There is nothing particularly new about this. Dave Brubeck offered
his "jazz impressions" of Japan, Eurasia and Mexico in the late 1950s and
'60s, and John Coltrane, perhaps best known for his reworking of the
Broadway melody, "My Favorite Things," was deep into Indian and African
music by the end of his foreshortened career in the late '60s.
But the pan-global approach has become a veritable jazz movement in the
past
few years, particularly amongst the forward-leading musicians of the
avant-garde. The Seattle-based trio Living Daylights are an exponent of
this
widening of cultural and geographical horizons in jazz. And as they
demonstrated in a fiery and dynamic 75-minute set on Thursday night at
Club
Helsinki, the jazz approach is as well suited to the haunting, minor-key
melodies and irregular, jumpy tempos of Eastern European and Balkan music.
In Living Daylights case, they overlay traditional melodies and original
composition in the style of traditional melodies and rhythmic patterns on
top of a bed of contemporary drum beats, often referred to as "jungle" and
"drums 'n' bass." It is a punchy, skippy sound, and drummer Dale Fanning
has
found ways to absorb the regular beats of the dance floor with the
irregular
beats of Balkan folk music.
The combination made for shimmering and surprising juxtapositions when
saxophonist Jessica Lurie veered from minor to major back to minor modes,
pinching her notes to give them the feel of Balkan flute music or
squealing
through her horn with bursts of precise honks recalling John Zorn.

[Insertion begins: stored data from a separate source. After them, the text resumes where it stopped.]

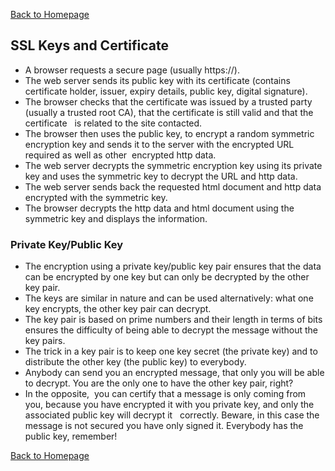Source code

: [Back to Homepage](https://linuxcloudadmin.github.io)

## SSL Keys and Certificate

- A browser requests a secure page (usually https://).  
- The web server sends its public key with its certificate (contains certificate holder, issuer, expiry details, public key, digital signature). 
- The browser checks that the certificate was issued by a trusted party (usually a trusted root CA), that the certificate is still valid and that the certificate  
is related to the site contacted. 
- The browser then uses the public key, to encrypt a random symmetric encryption key and sends it to the server with the encrypted URL required as well as other 
encrypted http data. 
- The web server decrypts the symmetric encryption key using its private key and uses the symmetric key to decrypt the URL and http data.  
- The web server sends back the requested html document and http data encrypted with the symmetric key.  
- The browser decrypts the http data and html document using the symmetric key and displays the information. 
  
### Private Key/Public Key

- The encryption using a private key/public key pair ensures that the data can be encrypted by one key but can only be decrypted by the other key pair.  
- The keys are similar in nature and can be used alternatively: what one key encrypts, the other key pair can decrypt. 
- The key pair is based on prime numbers and their length in terms of bits ensures the difficulty of being able to decrypt the message without the key pairs. 
- The trick in a key pair is to keep one key secret (the private key) and to distribute the other key (the public key) to everybody.  
- Anybody can send you an encrypted message, that only you will be able to decrypt. You are the only one to have the other key pair, right? 
- In the opposite,  you can certify that a message is only coming from you, because you have encrypted it with you private key, and only the associated public key will decrypt it  
correctly. Beware, in this case the message is not secured you have only signed it. Everybody has the public key, remember! 


[Back to Homepage](https://linuxcloudadmin.github.io)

Arne Livingston proved a sympathetic foil to Lurie on his instrument,
which
was ostensibly an electric bass but which through a combination of subtle
electronic effects and his own virtuosic invention was as much a guitar as
a
bass.
Lurie introduced the number "Pike or Pine" as a tune about being lost in
Seattle. With its alternating themes of Ottoman melody and Latin dance
beats
it was an apt musical representation of an identity crisis, but as much an
exploration of shared elements as differences.
Most of the pieces the trio played were based in an Eastern European mode,
which provided ample room for soloing by each musician, as well as
inventive
duetting. Livingston often doubled Lurie's melodies, which despite their
hyperkineticism and risky leaps were played with fleet accuracy and
precision. Her bent and split notes and duck calls were rendered with
surprising finesse, and she was also an intriguing performer, digging deep
into her solos with her entire body, drawing them with her instrument and
inhabiting them with her knees and legs.
Living Daylights often gets lumped in with "groove" or "jam-band" music,
and
it's easy to see why. Well-played jazz is always a kind of jamming, groove
music. The difference between Living Daylights and your average jam-band,
however, is the difference between a Picasso and a paint-by-numbers kit.
Lurie, Fanning and Livingston fracture their music's perspective in unique
and profound ways utterly devoid of cliches, yet with an inviting, melodic
beauty. As such, their appeal extends to both traditionalists, modernists
and post-modernists.
[This review originally appeared in the Berkshire Eagle on April 21, 2001.
Copyright Seth Rogovoy 2001. All rights reserved.]
Seth Rogovoy rogovoy@berkshire.net music news, interviews, reviews, et al.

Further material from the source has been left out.